The sustainable development goals envisage that the global maternal mortality ratio will be reduced to 70 per 100,000 live births. From a baseline of 560 in 1990, the Nation has achieved an MMR of 167 in 2011. From a baseline of 126 in 1990, the Nation has achieved an U5MR of 39 in 2014. In the run up to the 2017 Union Budget, Government has formulated an action plan to reduce IMR from 39 in 2014 to 28 by 2019, and MMR 167 in 2011 to 100 by 2020. The challenges remain in the six large States of Bihar, Uttar Pradesh, Rajasthan, Madhya Pradesh, Jharkhand and Chattisgarh which account for 42 percent of national population and 56 percent of annual population increase.

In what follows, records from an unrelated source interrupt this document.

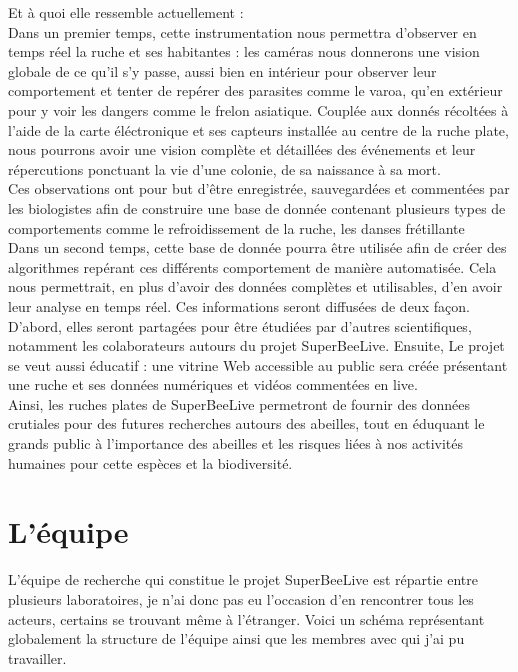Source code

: \documentclass[11pt,french,a4paper]{report}
\begin{document}

Et à quoi elle ressemble actuellement : \\


Dans un premier temps, cette instrumentation nous permettra d'observer en temps réel la ruche et ses habitantes : 
les caméras nous donnerons une vision globale de ce qu'il s'y passe, aussi bien en intérieur pour observer leur 
comportement et tenter de repérer des parasites comme le varoa, qu'en extérieur pour y voir les dangers comme le frelon asiatique. %
Couplée aux donnés récoltées à l'aide de la carte éléctronique et ses capteurs installée au centre de la ruche plate, 
nous pourrons avoir une vision complète et détaillées des événements et leur répercutions ponctuant la vie d'une colonie,
de sa naissance à sa mort. \\
Ces observations ont pour but d'être enregistrée, sauvegardées et commentées par les biologistes afin de construire une base
de donnée contenant plusieurs types de comportements comme le refroidissement de la ruche, les danses frétillante %
\\
Dans un second temps, cette base de donnée pourra être utilisée afin de créer des algorithmes repérant ces différents comportement
de manière automatisée. Cela nous permettrait, en plus d'avoir des données complètes et utilisables, d'en avoir leur analyse en 
temps réel. Ces informations seront diffusées de deux façon. D'abord, elles seront partagées pour être étudiées par d'autres scientifiques, 
notamment les colaborateurs autours du projet SuperBeeLive. Ensuite, Le projet se veut aussi éducatif : une vitrine Web accessible au public 
sera créée présentant une ruche et ses données numériques et vidéos commentées en live. \\

Ainsi, les ruches plates de SuperBeeLive permetront de fournir des données crutiales pour des futures recherches autours des abeilles, tout en 
éduquant le grands public à l'importance des abeilles et les risques liées à nos activités humaines pour cette espèces et la biodiversité. 

\section{L'équipe}
L'équipe de recherche qui constitue le projet SuperBeeLive est répartie entre plusieurs laboratoires, je n'ai donc pas eu l'occasion
d'en rencontrer tous les acteurs, certains se trouvant même à l'étranger. Voici un schéma représentant globalement la structure
de l'équipe ainsi que les membres avec qui j'ai pu travailler. \\
\end{document}
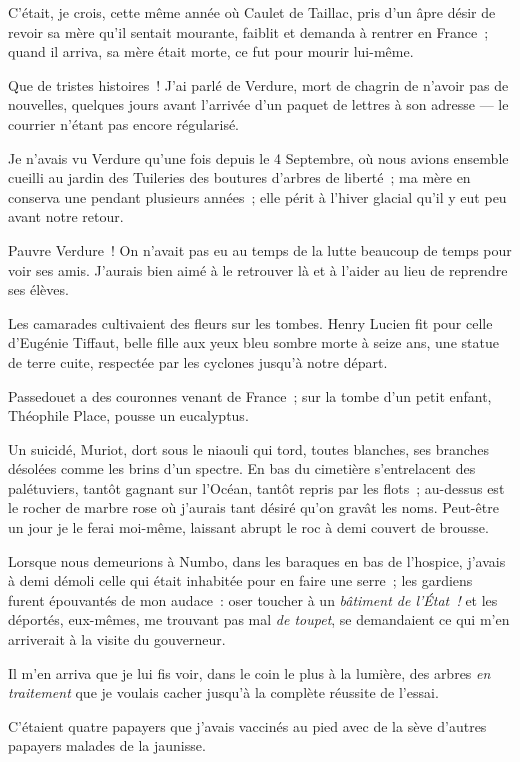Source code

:\documentclass[french,twoside]{book} %
\begin{document}
C’était, je crois, cette même année où Caulet de Taillac, pris d’un âpre désir de revoir sa mère qu’il sentait mourante, faiblit et demanda à rentrer en France ; quand il arriva, sa mère était morte, ce fut pour mourir lui-même.\par
Que de tristes histoires ! J’ai parlé de Verdure, mort de chagrin de n’avoir pas de nouvelles,  quelques jours avant l’arrivée d’un paquet de lettres à son adresse — le courrier n’étant pas encore régularisé.\par
Je n’avais vu Verdure qu’une fois depuis le 4 Septembre, où nous avions ensemble cueilli au jardin des Tuileries des boutures d’arbres de liberté ; ma mère en conserva une pendant plusieurs années ; elle périt à l’hiver glacial qu’il y eut peu avant notre retour.\par
Pauvre Verdure ! On n’avait pas eu au temps de la lutte beaucoup de temps pour voir ses amis. J’aurais bien aimé à le retrouver là et à l’aider au lieu de reprendre ses élèves.\par
Les camarades cultivaient des fleurs sur les tombes. Henry Lucien fit pour celle d’Eugénie Tiffaut, belle fille aux yeux bleu sombre morte à seize ans, une statue de terre cuite, respectée par les cyclones jusqu’à notre départ.\par
Passedouet a des couronnes venant de France ; sur la tombe d’un petit enfant, Théophile Place, pousse un eucalyptus.\par
Un suicidé, Muriot, dort sous le niaouli qui tord, toutes blanches, ses branches désolées comme les brins d’un spectre. En bas du cimetière s’entrelacent des palétuviers, tantôt gagnant sur l’Océan, tantôt repris par les flots ; au-dessus est le rocher de marbre rose où j’aurais  tant désiré qu’on gravât les noms. Peut-être un jour je le ferai moi-même, laissant abrupt le roc à demi couvert de brousse.\par
Lorsque nous demeurions à Numbo, dans les baraques en bas de l’hospice, j’avais à demi démoli celle qui était inhabitée pour en faire une serre ; les gardiens furent épouvantés de mon audace : oser toucher à un \emph{bâtiment de l’État !} et les déportés, eux-mêmes, me trouvant pas mal \emph{de toupet}, se demandaient ce qui m’en arriverait à la visite du gouverneur.\par
Il m’en arriva que je lui fis voir, dans le coin le plus à la lumière, des arbres \emph{en traitement} que je voulais cacher jusqu’à la complète réussite de l’essai.\par
C’étaient quatre papayers que j’avais vaccinés au pied avec de la sève d’autres papayers malades de la jaunisse.\par
\end{document}
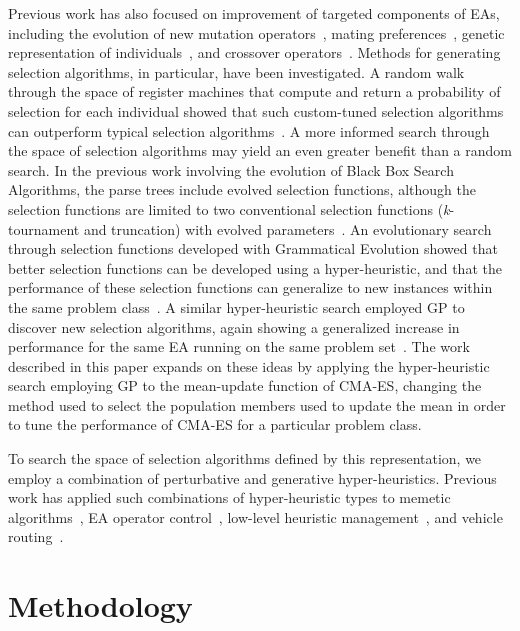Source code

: \documentclass[sigconf]{acmart}
\begin{document}
Previous work has also focused on improvement of targeted components of EAs, including the evolution of new mutation operators~\citep{woodward2012mutationGeneration, hong2013probMutation}, mating preferences~\citep{guntly2011limp}, genetic representation of individuals~\citep{scott2015geneticRepresentations}, and crossover operators~\citep{goldman2011scc}. Methods for generating selection algorithms, in particular, have been investigated. A random walk through the space of register machines that compute and return a probability of selection for each individual showed that such custom-tuned selection algorithms can outperform typical selection algorithms~\citep{woodward2011selection}. A more informed search through the space of selection algorithms may yield an even greater benefit than a random search. In the previous work involving the evolution of Black Box Search Algorithms, the parse trees include evolved selection functions, although the selection functions are limited to two conventional selection functions (\textit{k}-tournament and truncation) with evolved parameters~\citep{martin2013evolvingBBSA}. An evolutionary search through selection functions developed with Grammatical Evolution showed that better selection functions can be developed using a hyper-heuristic, and that the performance of these selection functions can generalize to new instances within the same problem class~\citep{lourencco2013selection}. A similar hyper-heuristic search employed GP to discover new selection algorithms, again showing a generalized increase in performance for the same EA running on the same problem set~\citep{richter2018adpsea}. The work described in this paper expands on these ideas by applying the hyper-heuristic search employing GP to the mean-update function of CMA-ES, changing the method used to select the population members used to update the mean in order to tune the performance of CMA-ES for a particular problem class.

To search the space of selection algorithms defined by this representation, we employ a combination of perturbative and generative hyper-heuristics. Previous work has applied such combinations of hyper-heuristic types to memetic algorithms~\citep{krasnogor2004memetic}, EA operator control~\citep{maturana2010autonomous}, low-level heuristic management~\citep{remde2012empirical}, and vehicle routing~\citep{garrido2010vehicleRouting}. 

\section{Methodology}
\label{Methodology}
\end{document}
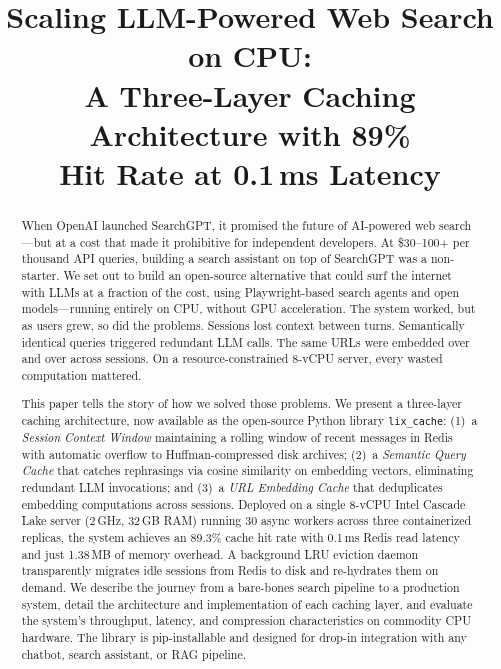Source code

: \documentclass[conference]{IEEEtran}
\title{Scaling LLM-Powered Web Search on CPU:\\A Three-Layer Caching Architecture with 89\%\\Hit Rate at 0.1\,ms Latency}
\author{
\IEEEauthorblockN{Ayushman Bhattacharya}
\IEEEauthorblockA{MyceliAI AÜ\\ayushman@myceli.ai}
}
\begin{document}
\maketitle

\begin{abstract}
When OpenAI launched SearchGPT, it promised the future of AI-powered web search---but at a cost that made it prohibitive for independent developers. At \$30--100+ per thousand API queries, building a search assistant on top of SearchGPT was a non-starter. We set out to build an open-source alternative that could surf the internet with LLMs at a fraction of the cost, using Playwright-based search agents and open models---running entirely on CPU, without GPU acceleration. The system worked, but as users grew, so did the problems. Sessions lost context between turns. Semantically identical queries triggered redundant LLM calls. The same URLs were embedded over and over across sessions. On a resource-constrained 8-vCPU server, every wasted computation mattered.

This paper tells the story of how we solved those problems. We present a three-layer caching architecture, now available as the open-source Python library \texttt{lix\_cache}: (1)~a \emph{Session Context Window} maintaining a rolling window of recent messages in Redis with automatic overflow to Huffman-compressed disk archives; (2)~a \emph{Semantic Query Cache} that catches rephrasings via cosine similarity on embedding vectors, eliminating redundant LLM invocations; and (3)~a \emph{URL Embedding Cache} that deduplicates embedding computations across sessions. Deployed on a single 8-vCPU Intel Cascade Lake server (2\,GHz, 32\,GB RAM) running 30 async workers across three containerized replicas, the system achieves an 89.3\% cache hit rate with 0.1\,ms Redis read latency and just 1.38\,MB of memory overhead. A background LRU eviction daemon transparently migrates idle sessions from Redis to disk and re-hydrates them on demand. We describe the journey from a bare-bones search pipeline to a production system, detail the architecture and implementation of each caching layer, and evaluate the system's throughput, latency, and compression characteristics on commodity CPU hardware. The library is pip-installable and designed for drop-in integration with any chatbot, search assistant, or RAG pipeline.
\end{abstract}
\end{document}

India has developed a vast organization for public health care delivery and Primary care services. Infrastructure and Human Resource Development in Primary and Secondary Care Hospitals has been a key priority area. The 2017 Union Budget seeks to upgrade 1.5 lakh health sub-centres to health wellness centers and introduce a nationwide scheme for pregnant women under which Rs. 6000/- for each case will be transferred.  These steps represent significant additions to the ongoing schemes for provision of free dugs, free diagnostics and free emergency care services and free transport system for the people. A well-functioning primary health system reduces the burden on high cost secondary/ tertiary care facilities and the 2017 Union Budget takes substantial steps in this direction.

AIIMS is a national and global brand – built on more than six decades of evolution and performance of our Institute. It is the bench mark for other centres of excellence in healthcare and academics, and a fountainhead of best practices in education, research and clinical standards. The unique status of AIIMSs has been reinforced in the 2017 Union Budget by significant infusion of financial resources for major expansion. India’s Apex Medical Sciences University has enabled us to address one of the great weaknesses of Indian society – the iniquitous utilization of modern health services. High out of pocket expenses on chronic conditions can push millions of people below the poverty line.

The Government has placed a lot of emphasis on creation of several AIIMS like Institutions across India. The 2017 Union Budget has proposed establishment of 2 new AIIMS in Jharkhand and Gujarat. This would provide a huge boost to tertiary care services in public sector. Additional resource allocations for primary, secondary and tertiary care sectors lays down a roadmap for India’s path to achievement of sustainable development goals. The replication of AIIMS is quite complex because of the high-end clinical services that it encompasses. It has been a challenge to get competent faculty especially at the senior level and to retain it. Infrastructure delays have affected the utilization.

Human resources represent a vital component of India’s health care. The 2017 Union Budget seeks to create 5000 Post Graduate seats per annum to ensure adequate availability of specialist doctors to strengthen secondary and tertiary levels of healthcare. The Union Government has indicated its commitment to take necessary steps for structural transformation of the Regulatory framework of Medical Education and Practice in India. The increased availability of PG seats along with a centralized entrance exam represent major steps in reform of medical education in the country. The expansion of postgraduate medical education is a priority as the shortage of PG medical seats in the country affects not only the availability of specialist doctors but also the ease of getting faculty for medical colleges.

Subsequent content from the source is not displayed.